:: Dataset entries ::
__________

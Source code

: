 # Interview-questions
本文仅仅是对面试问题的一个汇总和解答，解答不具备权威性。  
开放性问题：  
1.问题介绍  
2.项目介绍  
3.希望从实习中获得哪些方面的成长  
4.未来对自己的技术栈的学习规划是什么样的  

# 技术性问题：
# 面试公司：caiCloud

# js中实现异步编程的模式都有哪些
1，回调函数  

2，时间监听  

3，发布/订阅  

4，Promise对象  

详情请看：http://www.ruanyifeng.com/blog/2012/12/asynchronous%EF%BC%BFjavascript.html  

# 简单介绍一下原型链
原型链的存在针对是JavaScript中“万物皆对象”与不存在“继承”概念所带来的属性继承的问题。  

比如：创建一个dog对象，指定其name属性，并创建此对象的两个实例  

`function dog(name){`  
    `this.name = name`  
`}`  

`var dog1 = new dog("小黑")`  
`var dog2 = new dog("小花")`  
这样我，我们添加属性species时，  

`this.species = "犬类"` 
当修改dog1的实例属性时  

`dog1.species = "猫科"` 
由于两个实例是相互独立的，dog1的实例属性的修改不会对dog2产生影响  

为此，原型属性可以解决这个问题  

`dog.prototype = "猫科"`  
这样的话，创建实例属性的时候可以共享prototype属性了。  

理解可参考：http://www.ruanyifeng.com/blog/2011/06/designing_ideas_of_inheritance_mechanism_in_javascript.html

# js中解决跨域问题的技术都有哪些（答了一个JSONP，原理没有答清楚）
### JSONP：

__________

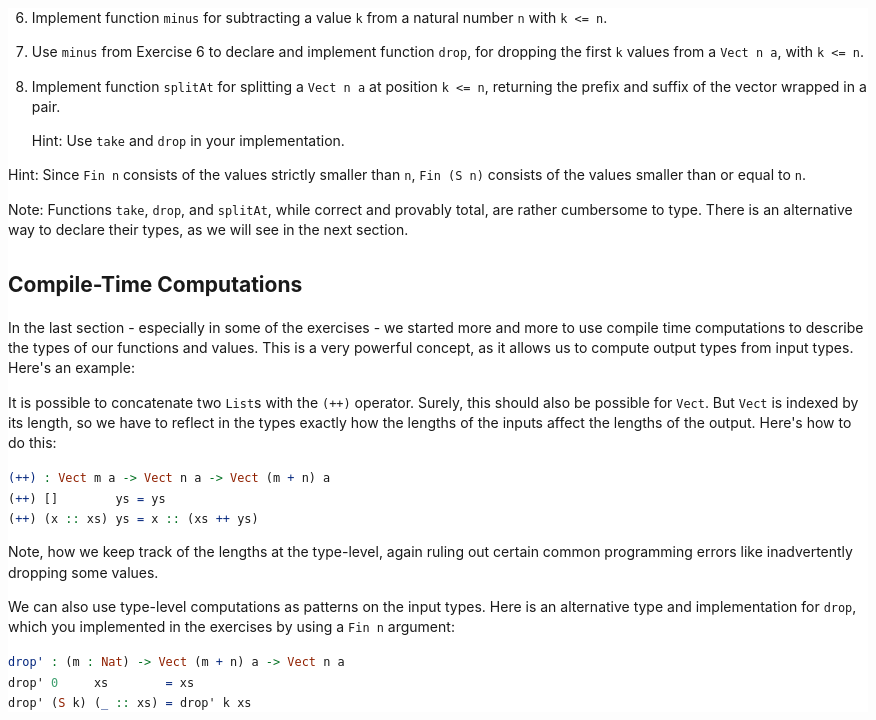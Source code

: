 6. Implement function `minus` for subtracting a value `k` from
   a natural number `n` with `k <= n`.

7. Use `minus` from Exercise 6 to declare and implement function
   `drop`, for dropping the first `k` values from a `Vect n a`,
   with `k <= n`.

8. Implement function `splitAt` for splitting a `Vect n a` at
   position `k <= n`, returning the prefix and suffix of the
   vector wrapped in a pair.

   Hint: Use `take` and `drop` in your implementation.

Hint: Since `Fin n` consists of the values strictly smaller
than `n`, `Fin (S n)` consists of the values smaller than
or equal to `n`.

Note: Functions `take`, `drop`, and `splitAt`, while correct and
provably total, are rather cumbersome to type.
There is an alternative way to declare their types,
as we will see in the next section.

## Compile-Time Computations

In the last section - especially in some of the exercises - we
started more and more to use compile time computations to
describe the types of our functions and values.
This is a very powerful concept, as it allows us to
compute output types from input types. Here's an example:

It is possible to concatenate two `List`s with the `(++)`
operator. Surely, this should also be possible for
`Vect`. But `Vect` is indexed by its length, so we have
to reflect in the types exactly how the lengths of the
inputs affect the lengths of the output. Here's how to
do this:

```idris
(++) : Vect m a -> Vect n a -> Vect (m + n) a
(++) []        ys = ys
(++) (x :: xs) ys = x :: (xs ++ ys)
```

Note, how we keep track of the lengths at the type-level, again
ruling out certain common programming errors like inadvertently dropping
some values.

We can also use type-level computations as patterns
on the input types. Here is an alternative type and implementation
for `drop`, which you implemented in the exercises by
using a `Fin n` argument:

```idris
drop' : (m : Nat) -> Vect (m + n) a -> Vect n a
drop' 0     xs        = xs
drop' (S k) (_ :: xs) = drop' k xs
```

__________

:: ABOUT THIS TASK ::
If a line in the records above has the word "possible", copy it out.

:: RESULT FOR THIS EXERCISE ::
It is possible to concatenate two `List`s with the `(++)`
operator. Surely, this should also be possible for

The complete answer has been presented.